Top of SOURCE INFORMATION

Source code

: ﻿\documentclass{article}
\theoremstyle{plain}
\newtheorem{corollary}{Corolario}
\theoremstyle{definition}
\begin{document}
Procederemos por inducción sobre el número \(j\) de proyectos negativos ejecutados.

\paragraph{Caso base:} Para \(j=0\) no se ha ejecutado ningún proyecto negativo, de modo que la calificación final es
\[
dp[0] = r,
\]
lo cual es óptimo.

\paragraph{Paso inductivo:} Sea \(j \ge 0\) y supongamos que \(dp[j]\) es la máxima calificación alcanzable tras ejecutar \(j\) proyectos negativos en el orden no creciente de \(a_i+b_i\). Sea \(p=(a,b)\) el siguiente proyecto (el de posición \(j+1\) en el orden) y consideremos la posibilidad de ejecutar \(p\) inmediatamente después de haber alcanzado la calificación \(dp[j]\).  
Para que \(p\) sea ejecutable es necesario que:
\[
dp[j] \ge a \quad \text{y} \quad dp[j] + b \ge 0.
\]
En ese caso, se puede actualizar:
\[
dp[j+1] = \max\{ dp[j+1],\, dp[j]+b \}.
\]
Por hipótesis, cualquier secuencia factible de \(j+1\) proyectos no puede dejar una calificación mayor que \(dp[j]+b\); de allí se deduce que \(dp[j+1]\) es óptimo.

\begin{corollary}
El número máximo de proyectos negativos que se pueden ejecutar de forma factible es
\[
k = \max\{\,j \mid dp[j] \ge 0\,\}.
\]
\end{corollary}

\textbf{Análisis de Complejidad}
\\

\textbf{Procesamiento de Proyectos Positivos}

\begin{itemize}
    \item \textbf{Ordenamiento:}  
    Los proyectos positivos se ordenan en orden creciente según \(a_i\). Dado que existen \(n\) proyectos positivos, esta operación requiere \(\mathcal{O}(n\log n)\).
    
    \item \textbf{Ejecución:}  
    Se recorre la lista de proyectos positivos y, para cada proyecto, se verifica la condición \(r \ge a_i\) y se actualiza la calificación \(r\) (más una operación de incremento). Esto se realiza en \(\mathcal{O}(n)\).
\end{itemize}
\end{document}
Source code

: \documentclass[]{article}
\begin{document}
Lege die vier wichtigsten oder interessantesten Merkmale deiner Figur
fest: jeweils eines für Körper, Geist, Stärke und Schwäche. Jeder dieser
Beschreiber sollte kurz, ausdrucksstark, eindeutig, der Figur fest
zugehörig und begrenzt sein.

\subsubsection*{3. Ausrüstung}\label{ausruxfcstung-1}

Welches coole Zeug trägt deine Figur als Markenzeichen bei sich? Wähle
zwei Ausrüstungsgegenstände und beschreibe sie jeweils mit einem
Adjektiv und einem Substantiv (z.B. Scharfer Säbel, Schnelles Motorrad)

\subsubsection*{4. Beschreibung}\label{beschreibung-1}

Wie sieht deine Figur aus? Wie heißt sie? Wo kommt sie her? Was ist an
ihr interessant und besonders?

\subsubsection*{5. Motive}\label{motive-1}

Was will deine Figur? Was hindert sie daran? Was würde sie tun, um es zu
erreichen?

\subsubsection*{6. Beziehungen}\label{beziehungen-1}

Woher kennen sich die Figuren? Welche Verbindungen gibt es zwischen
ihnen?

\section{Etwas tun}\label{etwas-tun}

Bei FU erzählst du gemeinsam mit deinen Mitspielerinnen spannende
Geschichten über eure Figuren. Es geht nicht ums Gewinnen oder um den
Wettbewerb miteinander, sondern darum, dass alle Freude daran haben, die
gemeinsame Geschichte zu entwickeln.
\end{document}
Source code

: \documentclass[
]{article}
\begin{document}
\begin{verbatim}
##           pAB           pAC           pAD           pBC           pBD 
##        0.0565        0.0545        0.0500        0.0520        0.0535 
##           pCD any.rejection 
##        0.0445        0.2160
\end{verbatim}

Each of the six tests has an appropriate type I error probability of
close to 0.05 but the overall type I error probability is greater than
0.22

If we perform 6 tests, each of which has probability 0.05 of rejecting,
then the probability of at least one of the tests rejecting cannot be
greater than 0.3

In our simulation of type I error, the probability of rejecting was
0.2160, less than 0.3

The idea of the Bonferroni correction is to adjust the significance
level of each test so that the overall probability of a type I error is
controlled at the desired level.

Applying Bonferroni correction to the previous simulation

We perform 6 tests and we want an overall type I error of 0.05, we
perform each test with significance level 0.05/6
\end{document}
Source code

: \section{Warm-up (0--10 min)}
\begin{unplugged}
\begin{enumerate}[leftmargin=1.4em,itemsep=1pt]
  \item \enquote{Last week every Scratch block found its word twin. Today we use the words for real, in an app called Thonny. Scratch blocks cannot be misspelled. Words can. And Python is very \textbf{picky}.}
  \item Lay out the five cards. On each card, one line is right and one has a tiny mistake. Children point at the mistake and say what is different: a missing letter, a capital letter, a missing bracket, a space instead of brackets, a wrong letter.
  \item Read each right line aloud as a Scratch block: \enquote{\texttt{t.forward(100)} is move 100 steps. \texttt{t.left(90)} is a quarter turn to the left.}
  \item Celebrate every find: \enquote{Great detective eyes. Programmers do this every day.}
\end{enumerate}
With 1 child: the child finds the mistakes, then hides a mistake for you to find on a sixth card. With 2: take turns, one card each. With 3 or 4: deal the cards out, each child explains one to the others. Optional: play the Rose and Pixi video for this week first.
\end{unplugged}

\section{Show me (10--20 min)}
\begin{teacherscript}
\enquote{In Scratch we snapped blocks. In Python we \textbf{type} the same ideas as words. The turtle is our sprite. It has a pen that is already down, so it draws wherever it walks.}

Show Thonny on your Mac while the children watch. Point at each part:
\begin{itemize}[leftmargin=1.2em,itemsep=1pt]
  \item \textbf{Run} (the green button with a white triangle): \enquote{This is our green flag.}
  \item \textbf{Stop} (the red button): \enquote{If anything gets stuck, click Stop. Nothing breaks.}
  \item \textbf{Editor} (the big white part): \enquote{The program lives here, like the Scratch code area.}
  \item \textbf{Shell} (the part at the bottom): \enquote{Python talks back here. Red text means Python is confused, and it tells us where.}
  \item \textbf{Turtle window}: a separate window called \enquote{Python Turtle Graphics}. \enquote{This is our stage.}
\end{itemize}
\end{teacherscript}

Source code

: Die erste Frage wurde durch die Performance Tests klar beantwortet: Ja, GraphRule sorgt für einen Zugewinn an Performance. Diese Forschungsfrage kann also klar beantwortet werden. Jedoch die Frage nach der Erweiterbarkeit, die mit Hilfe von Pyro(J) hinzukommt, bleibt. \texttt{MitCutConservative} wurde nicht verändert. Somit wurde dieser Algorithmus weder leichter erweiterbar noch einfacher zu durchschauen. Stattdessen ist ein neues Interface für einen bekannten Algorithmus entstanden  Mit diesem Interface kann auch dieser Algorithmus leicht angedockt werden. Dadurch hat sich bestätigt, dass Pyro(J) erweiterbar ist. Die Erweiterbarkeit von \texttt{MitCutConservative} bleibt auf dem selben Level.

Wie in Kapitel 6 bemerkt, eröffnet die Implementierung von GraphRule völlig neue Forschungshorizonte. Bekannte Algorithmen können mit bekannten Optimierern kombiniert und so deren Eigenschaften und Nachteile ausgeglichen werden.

Bottom of SOURCE INFORMATION

» **ASSIGNMENT**
Return each line above exactly as it appears.

» **EXERCISE RESPONSE**
Source code

: ﻿\documentclass{article}
\theoremstyle{plain}
\newtheorem{corollary}{Corolario}
\theoremstyle{definition}
\begin{document}
Procederemos por inducción sobre el número \(j\) de proyectos negativos ejecutados.

\paragraph{Caso base:} Para \(j=0\) no se ha ejecutado ningún proyecto negativo, de modo que la calificación final es
\[
dp[0] = r,
\]
lo cual es óptimo.

\paragraph{Paso inductivo:} Sea \(j \ge 0\) y supongamos que \(dp[j]\) es la máxima calificación alcanzable tras ejecutar \(j\) proyectos negativos en el orden no creciente de \(a_i+b_i\). Sea \(p=(a,b)\) el siguiente proyecto (el de posición \(j+1\) en el orden) y consideremos la posibilidad de ejecutar \(p\) inmediatamente después de haber alcanzado la calificación \(dp[j]\).  
Para que \(p\) sea ejecutable es necesario que:
\[
dp[j] \ge a \quad \text{y} \quad dp[j] + b \ge 0.
\]
En ese caso, se puede actualizar:
\[
dp[j+1] = \max\{ dp[j+1],\, dp[j]+b \}.
\]
Por hipótesis, cualquier secuencia factible de \(j+1\) proyectos no puede dejar una calificación mayor que \(dp[j]+b\); de allí se deduce que \(dp[j+1]\) es óptimo.

\begin{corollary}
El número máximo de proyectos negativos que se pueden ejecutar de forma factible es
\[
k = \max\{\,j \mid dp[j] \ge 0\,\}.
\]
\end{corollary}

\textbf{Análisis de Complejidad}
\\

\textbf{Procesamiento de Proyectos Positivos}

\begin{itemize}
    \item \textbf{Ordenamiento:}  
    Los proyectos positivos se ordenan en orden creciente según \(a_i\). Dado que existen \(n\) proyectos positivos, esta operación requiere \(\mathcal{O}(n\log n)\).
    
    \item \textbf{Ejecución:}  
    Se recorre la lista de proyectos positivos y, para cada proyecto, se verifica la condición \(r \ge a_i\) y se actualiza la calificación \(r\) (más una operación de incremento). Esto se realiza en \(\mathcal{O}(n)\).
\end{itemize}
\end{document}
Source code

: \documentclass[]{article}
\begin{document}
Lege die vier wichtigsten oder interessantesten Merkmale deiner Figur
fest: jeweils eines für Körper, Geist, Stärke und Schwäche. Jeder dieser
Beschreiber sollte kurz, ausdrucksstark, eindeutig, der Figur fest
zugehörig und begrenzt sein.

\subsubsection*{3. Ausrüstung}\label{ausruxfcstung-1}

Welches coole Zeug trägt deine Figur als Markenzeichen bei sich? Wähle
zwei Ausrüstungsgegenstände und beschreibe sie jeweils mit einem
Adjektiv und einem Substantiv (z.B. Scharfer Säbel, Schnelles Motorrad)

\subsubsection*{4. Beschreibung}\label{beschreibung-1}

Wie sieht deine Figur aus? Wie heißt sie? Wo kommt sie her? Was ist an
ihr interessant und besonders?

\subsubsection*{5. Motive}\label{motive-1}

Was will deine Figur? Was hindert sie daran? Was würde sie tun, um es zu
erreichen?

\subsubsection*{6. Beziehungen}\label{beziehungen-1}

Woher kennen sich die Figuren? Welche Verbindungen gibt es zwischen
ihnen?

\section{Etwas tun}\label{etwas-tun}

Bei FU erzählst du gemeinsam mit deinen Mitspielerinnen spannende
Geschichten über eure Figuren. Es geht nicht ums Gewinnen oder um den
Wettbewerb miteinander, sondern darum, dass alle Freude daran haben, die
gemeinsame Geschichte zu entwickeln.
\end{document}
Source code

: \documentclass[
]{article}
\begin{document}
\begin{verbatim}
##           pAB           pAC           pAD           pBC           pBD 
##        0.0565        0.0545        0.0500        0.0520        0.0535 
##           pCD any.rejection 
##        0.0445        0.2160
\end{verbatim}

Each of the six tests has an appropriate type I error probability of
close to 0.05 but the overall type I error probability is greater than
0.22

If we perform 6 tests, each of which has probability 0.05 of rejecting,
then the probability of at least one of the tests rejecting cannot be
greater than 0.3

In our simulation of type I error, the probability of rejecting was
0.2160, less than 0.3

The idea of the Bonferroni correction is to adjust the significance
level of each test so that the overall probability of a type I error is
controlled at the desired level.

Applying Bonferroni correction to the previous simulation

We perform 6 tests and we want an overall type I error of 0.05, we
perform each test with significance level 0.05/6
\end{document}
Source code

: \section{Warm-up (0--10 min)}
\begin{unplugged}
\begin{enumerate}[leftmargin=1.4em,itemsep=1pt]
  \item \enquote{Last week every Scratch block found its word twin. Today we use the words for real, in an app called Thonny. Scratch blocks cannot be misspelled. Words can. And Python is very \textbf{picky}.}
  \item Lay out the five cards. On each card, one line is right and one has a tiny mistake. Children point at the mistake and say what is different: a missing letter, a capital letter, a missing bracket, a space instead of brackets, a wrong letter.
  \item Read each right line aloud as a Scratch block: \enquote{\texttt{t.forward(100)} is move 100 steps. \texttt{t.left(90)} is a quarter turn to the left.}
  \item Celebrate every find: \enquote{Great detective eyes. Programmers do this every day.}
\end{enumerate}
With 1 child: the child finds the mistakes, then hides a mistake for you to find on a sixth card. With 2: take turns, one card each. With 3 or 4: deal the cards out, each child explains one to the others. Optional: play the Rose and Pixi video for this week first.
\end{unplugged}

\section{Show me (10--20 min)}
\begin{teacherscript}
\enquote{In Scratch we snapped blocks. In Python we \textbf{type} the same ideas as words. The turtle is our sprite. It has a pen that is already down, so it draws wherever it walks.}

Show Thonny on your Mac while the children watch. Point at each part:
\begin{itemize}[leftmargin=1.2em,itemsep=1pt]
  \item \textbf{Run} (the green button with a white triangle): \enquote{This is our green flag.}
  \item \textbf{Stop} (the red button): \enquote{If anything gets stuck, click Stop. Nothing breaks.}
  \item \textbf{Editor} (the big white part): \enquote{The program lives here, like the Scratch code area.}
  \item \textbf{Shell} (the part at the bottom): \enquote{Python talks back here. Red text means Python is confused, and it tells us where.}
  \item \textbf{Turtle window}: a separate window called \enquote{Python Turtle Graphics}. \enquote{This is our stage.}
\end{itemize}
\end{teacherscript}

Source code

: Die erste Frage wurde durch die Performance Tests klar beantwortet: Ja, GraphRule sorgt für einen Zugewinn an Performance. Diese Forschungsfrage kann also klar beantwortet werden. Jedoch die Frage nach der Erweiterbarkeit, die mit Hilfe von Pyro(J) hinzukommt, bleibt. \texttt{MitCutConservative} wurde nicht verändert. Somit wurde dieser Algorithmus weder leichter erweiterbar noch einfacher zu durchschauen. Stattdessen ist ein neues Interface für einen bekannten Algorithmus entstanden  Mit diesem Interface kann auch dieser Algorithmus leicht angedockt werden. Dadurch hat sich bestätigt, dass Pyro(J) erweiterbar ist. Die Erweiterbarkeit von \texttt{MitCutConservative} bleibt auf dem selben Level.

Wie in Kapitel 6 bemerkt, eröffnet die Implementierung von GraphRule völlig neue Forschungshorizonte. Bekannte Algorithmen können mit bekannten Optimierern kombiniert und so deren Eigenschaften und Nachteile ausgeglichen werden.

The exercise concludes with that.